4. Never reuse key prefixes: Deleted keys leave no trace in FDB (there’s no tombstone value). But if you reuse a deleted subspace’s prefix for a new purpose, you risk stale data colliding with new data. Always use new prefixes for new logical entities.
Interview Questions
Q: Why is key ordering so important in FDB — can’t you just use a hash map?
A hash map gives O(1) point lookups but cannot efficiently answer range queries (“all users aged 25–40”), prefix queries (“all keys starting with ‘user:42:’”), or sorted iteration. Ordered storage enables all three with a single range scan. The entire record layer concept — where secondary indexes are just cleverly prefixed keys — relies on ordering. Without ordering, every query would require a full scan.
Q: What is a “subspace” in FDB and why is it important?
A subspace is a key prefix that namespaces a set of keys. It provides namespace isolation (keys in subspace A cannot collide with keys in subspace B), atomic deletion (one ClearRange deletes all keys in a subspace), and efficient range queries (one GetRange over the subspace prefix reads all related data). Every production FDB layer uses subspaces as the fundamental organizational unit.
Q: How do you handle null bytes inside keys in FDB?
FDB keys can contain any bytes, but if you use \x00 as a separator, null bytes inside field values create ambiguity. The official solution is the Tuple encoding: escape \x00 inside string values as \x00\xFF, and use bare \x00 as the separator. The decoder sees \x00\xFF and knows it’s an escaped null; bare \x00 ends the field. The layers in this repo use simple encodings that assume field values don’t contain null bytes — acceptable for a teaching implementation, not for production with arbitrary user data.
Q: Why is the PutRecord function in the record layer more expensive than a simple Set?

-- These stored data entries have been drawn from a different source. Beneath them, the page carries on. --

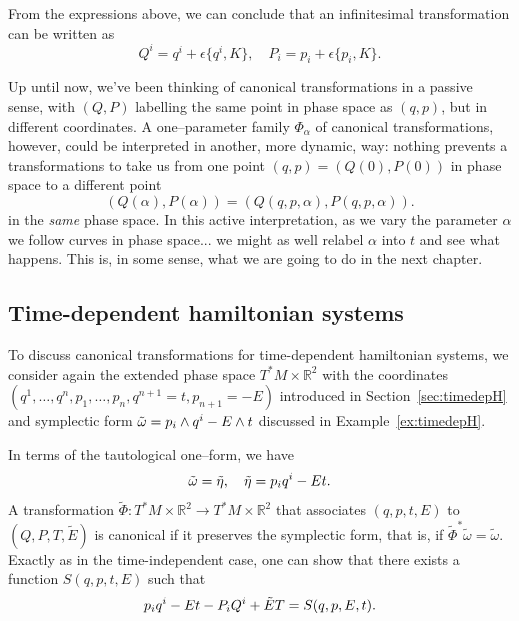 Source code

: \documentclass[english,fontsize=11pt,paper=a5,oneside]{scrbook}
\newcommand{\R}{\mathbb{R}}
\let\d\relax
\DeclareMathOperator{\d}{d}
\theoremstyle{definition}
\begin{document}
From the expressions above, we can conclude that an infinitesimal transformation can be written as
\begin{equation}\label{eq:forminfct}
    Q^i = q^i + \epsilon \big\{q^i, K\big\}, \quad
    P_i = p_i + \epsilon \big\{p_i, K\big\}.
\end{equation}

Up until now, we've been thinking of canonical transformations in a passive sense, with $(Q,P)$ labelling the same point in phase space as $(q, p)$, but in different coordinates.
A one--parameter family $\Phi_\alpha$ of canonical transformations, however, could be interpreted in another, more dynamic, way: nothing prevents a transformations to take us from one point $(q,p)=(Q(0), P(0))$ in phase space to a different point
\begin{equation}
    (Q(\alpha),P(\alpha)) = (Q(q,p,\alpha), P(q,p,\alpha)).    
\end{equation}
in the \emph{same} phase space.
In this active interpretation, as we vary the parameter $\alpha$ we follow curves in phase space... we might as well relabel $\alpha$ into $t$ and see what happens.
This is, in some sense, what we are going to do in the next chapter.

\subsection{Time-dependent hamiltonian systems}

To discuss canonical transformations for time-dependent hamiltonian systems, we consider again the extended phase space $T^*M\times \R^2$ with the coordinates $(q^1,\ldots,q^n,p_1,\ldots,p_n, q^{n+1}=t, p_{n+1}=-E)$ introduced in Section~\ref{sec:timedepH} and symplectic form  $\tilde\omega = \d p_i\wedge \d q^i - \d E\wedge \d t$ discussed in Example~\ref{ex:timedepH}.

In terms of the tautological one--form, we have
\begin{equation}
    \tilde\omega = \d \tilde\eta, \quad \tilde\eta = p_i \d q^i - E \d t.
\end{equation}
A transformation $\tilde\Phi : T^*M\times \R^2 \to T^*M\times \R^2$ that associates $(q,p,t,E)$ to $(Q,P,T,\tilde E)$ is canonical if it preserves the symplectic form, that is, if ${\tilde\Phi}^* \tilde \omega = \tilde \omega$. Exactly as in the time-independent case, one can show that there exists a function $S(q,p,t,E)$ such that
\begin{equation}\label{eq:timedepgen}
    p_i \d q^i -E \d t - P_i \d Q^i + \tilde E \d T = \d S(q,p,E,t).
\end{equation}
\end{document}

PutRecord must read the old record before writing the new one, so it can remove stale index entries. This adds one Get call to every write — a full round-trip to a Storage Server. The cost is necessary: without reading the old record, you can’t know which old index entries to remove. Production systems amortize this by batching multiple record updates in one transaction, or by using techniques like “shadow documents” (keeping old field values in the record itself to avoid the read).
Q: What is the difference between Transact and ReadTransact in FDB?
ReadTransact opens a read-only transaction: no conflict tracking, no commit round-trip, cheaper. It’s for operations that only read data. Transact opens a read-write transaction: tracks the read set for conflict detection, buffers writes, commits at the end. Use ReadTransact whenever you’re not writing anything — it’s faster and imposes less load on the cluster.